Before all the leftover Christmas turkey is gone, there may
still be time to have a look back at the classic Salon.com article from December
2001 concerning the central flaw in It’s a Wonderful Life—that Pottersville, the
supposedly nightmarish town that would have sprung up had George Bailey not
existed, actually looks a hell of a lot more fun than Bedford Falls, which it
replaces in George’s Clarence-inspired hallucinations. Put more succinctly by
the writer, Gary Kamiya: “There’s just one problem: Pottersville rocks!”
After
making a hilarious, point-by-point argument (weakened only when he
mistakenly
calls the taxi driver Bert—of course, the cabbie is Ernie; Bert is the
cop), the writer concludes with this salient point:
In Capra's Tale of
Two Cities, Pottersville is the Bad Place. It's the demonic foil to
Bedford Falls, the sweet, Norman Rockwell-like town in which George
grows up. Named after the evil Mr. Potter, Pottersville is the setting
for George's brief, nightmarish trip through a world in which he never
existed. In that alternative universe, Potter has triumphed, and we are
intended to shudder in horror at the sinful city he has spawned -- a
kind of combo pack of Sodom, Gomorrah, Times Square in 1972, Tokyo's
hostess district, San Francisco's Barbary Coast ca. 1884 and one of
those demon-infested burgs dimly visible in the background of a
Hieronymus Bosch painting.
There's just one problem: Pottersville rocks!
Pottersville makes
its brief but memorable appearance during that tumultuous scene when
George, who has just been bounced from Nick's Bar and is beginning to
seriously freak out, rushes down the main street. Many bartenders, after being subjected to this insufferably patronizing
sermon -- "Off with you, my lad, and be lively"? "That's a good man"?

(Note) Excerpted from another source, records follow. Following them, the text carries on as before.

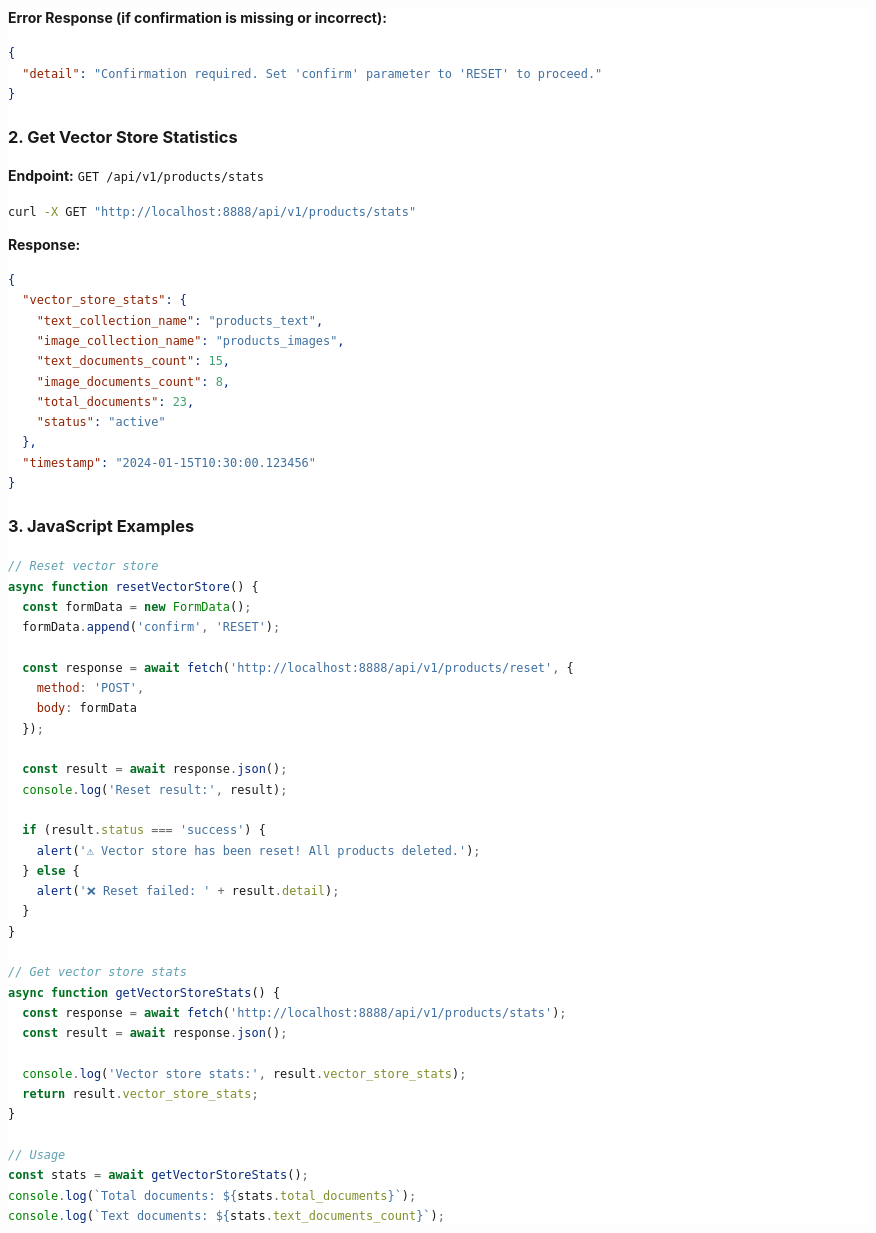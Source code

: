 **Error Response (if confirmation is missing or incorrect):**
```json
{
  "detail": "Confirmation required. Set 'confirm' parameter to 'RESET' to proceed."
}
```

### 2. Get Vector Store Statistics

**Endpoint:** `GET /api/v1/products/stats`

```bash
curl -X GET "http://localhost:8888/api/v1/products/stats"
```

**Response:**
```json
{
  "vector_store_stats": {
    "text_collection_name": "products_text",
    "image_collection_name": "products_images",
    "text_documents_count": 15,
    "image_documents_count": 8,
    "total_documents": 23,
    "status": "active"
  },
  "timestamp": "2024-01-15T10:30:00.123456"
}
```

### 3. JavaScript Examples

```javascript
// Reset vector store
async function resetVectorStore() {
  const formData = new FormData();
  formData.append('confirm', 'RESET');
  
  const response = await fetch('http://localhost:8888/api/v1/products/reset', {
    method: 'POST',
    body: formData
  });
  
  const result = await response.json();
  console.log('Reset result:', result);
  
  if (result.status === 'success') {
    alert('⚠️ Vector store has been reset! All products deleted.');
  } else {
    alert('❌ Reset failed: ' + result.detail);
  }
}

// Get vector store stats
async function getVectorStoreStats() {
  const response = await fetch('http://localhost:8888/api/v1/products/stats');
  const result = await response.json();
  
  console.log('Vector store stats:', result.vector_store_stats);
  return result.vector_store_stats;
}

// Usage
const stats = await getVectorStoreStats();
console.log(`Total documents: ${stats.total_documents}`);
console.log(`Text documents: ${stats.text_documents_count}`);
```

-- on top of being ordered to make an insultingly impractical drink,
would simply reach behind the bar and bring down a baseball bat upon
the head of the offending customer. To his credit, Nick does not.

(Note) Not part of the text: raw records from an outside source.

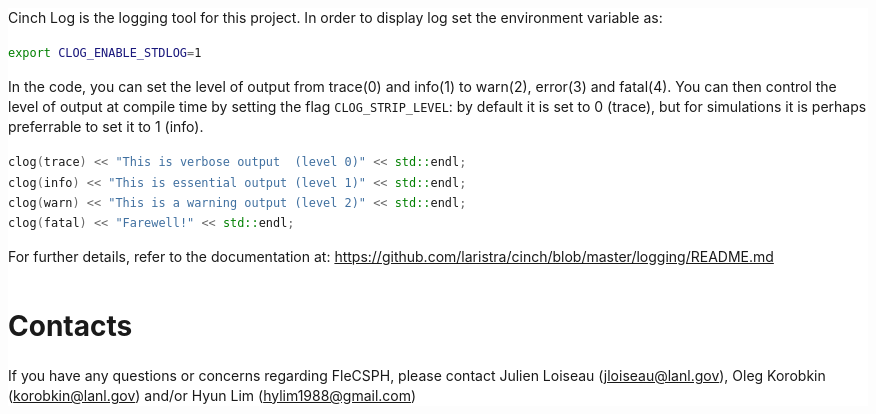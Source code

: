 Cinch Log is the logging tool for this project.
In order to display log set the environment variable as:
```bash
export CLOG_ENABLE_STDLOG=1
```

In the code, you can set the level of output from trace(0) and info(1) to warn(2), error(3) and fatal(4).
You can then control the level of output at compile time by setting the flag `CLOG_STRIP_LEVEL`:
by default it is set to 0 (trace), but for simulations it is perhaps preferrable to set it to 1 (info).
```cpp
clog(trace) << "This is verbose output  (level 0)" << std::endl;
clog(info) << "This is essential output (level 1)" << std::endl;
clog(warn) << "This is a warning output (level 2)" << std::endl;
clog(fatal) << "Farewell!" << std::endl;
```

For further details, refer to the documentation at:
https://github.com/laristra/cinch/blob/master/logging/README.md

 # Contacts

 If you have any questions or concerns regarding FleCSPH, please contact Julien Loiseau (jloiseau@lanl.gov), Oleg Korobkin (korobkin@lanl.gov) and/or Hyun Lim (hylim1988@gmail.com)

Instead, he delivers a speech that, while perhaps not as gracious as it
could have been, is a model of frankness and concision. "We serve hard
drinks for men who want to get drunk fast," he tells Clarence, "and we
don't need any 'characters' hanging around to give the joint
'atmosphere.'"
I have made, I believe, a definitive case that Pottersville has gotten
a bad rap and that Bedford Falls is grossly overrated. But if there are
any who are still unconvinced, I would just like to remind them of one
little detail: in the real world, Potter won.

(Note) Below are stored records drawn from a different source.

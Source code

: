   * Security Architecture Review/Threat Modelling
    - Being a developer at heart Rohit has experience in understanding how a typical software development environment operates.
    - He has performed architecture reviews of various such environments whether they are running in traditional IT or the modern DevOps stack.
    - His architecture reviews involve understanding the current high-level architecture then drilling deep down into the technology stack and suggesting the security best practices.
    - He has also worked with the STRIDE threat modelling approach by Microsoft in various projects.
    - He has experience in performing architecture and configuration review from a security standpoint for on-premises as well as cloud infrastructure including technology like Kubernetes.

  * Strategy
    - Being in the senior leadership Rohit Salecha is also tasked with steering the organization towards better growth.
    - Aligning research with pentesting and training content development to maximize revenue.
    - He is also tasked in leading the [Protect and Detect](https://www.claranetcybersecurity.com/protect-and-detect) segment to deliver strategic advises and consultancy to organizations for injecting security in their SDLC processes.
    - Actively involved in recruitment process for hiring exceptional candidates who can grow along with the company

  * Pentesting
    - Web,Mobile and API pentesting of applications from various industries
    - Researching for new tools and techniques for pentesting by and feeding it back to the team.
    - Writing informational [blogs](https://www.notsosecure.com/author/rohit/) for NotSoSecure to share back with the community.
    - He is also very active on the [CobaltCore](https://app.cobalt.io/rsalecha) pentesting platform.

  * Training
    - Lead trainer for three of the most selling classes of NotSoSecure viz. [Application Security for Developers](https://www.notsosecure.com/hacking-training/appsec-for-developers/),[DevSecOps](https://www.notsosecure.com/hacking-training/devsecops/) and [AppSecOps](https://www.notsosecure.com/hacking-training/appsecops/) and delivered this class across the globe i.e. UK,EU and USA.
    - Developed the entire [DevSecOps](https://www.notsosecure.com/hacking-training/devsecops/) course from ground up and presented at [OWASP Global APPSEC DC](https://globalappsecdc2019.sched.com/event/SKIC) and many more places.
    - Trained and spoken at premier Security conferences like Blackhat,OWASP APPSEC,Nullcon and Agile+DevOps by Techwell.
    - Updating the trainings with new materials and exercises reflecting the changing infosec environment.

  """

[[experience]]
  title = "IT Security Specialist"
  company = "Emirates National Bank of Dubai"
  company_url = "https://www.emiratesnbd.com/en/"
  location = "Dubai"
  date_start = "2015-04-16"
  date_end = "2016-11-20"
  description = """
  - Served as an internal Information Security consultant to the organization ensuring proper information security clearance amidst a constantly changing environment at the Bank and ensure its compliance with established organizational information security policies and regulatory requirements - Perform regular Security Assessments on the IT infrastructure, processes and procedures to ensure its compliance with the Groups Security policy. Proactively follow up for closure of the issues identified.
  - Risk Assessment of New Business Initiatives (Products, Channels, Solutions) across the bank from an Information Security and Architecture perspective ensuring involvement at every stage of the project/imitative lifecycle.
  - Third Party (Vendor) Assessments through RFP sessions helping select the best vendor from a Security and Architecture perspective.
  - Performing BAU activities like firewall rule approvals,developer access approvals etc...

We all live in Pottersville now. Bedford Falls is gone. The plucky
little Savings and Loan closed down years ago, just like in George's
nightmare. Cleaned up, his evil eyebrows removed, armed with a good PR
firm, Mr. Potter goes merrily about his business, "consolidating" the
George Baileys of the world. To cling to dreams of a bucolic America
where the little guy defeats the forces of Big Business and the
policeman and the taxi driver and the druggist and the banker all sing
Auld Lang Syne together is just to ask for heartbreak and confusion
when you turn off the TV and open your front door. So don't fight it. It's a Pottersville world! Welcome jitterbuggers! Get me -- (ka-ching!) -- I'm giving out wings!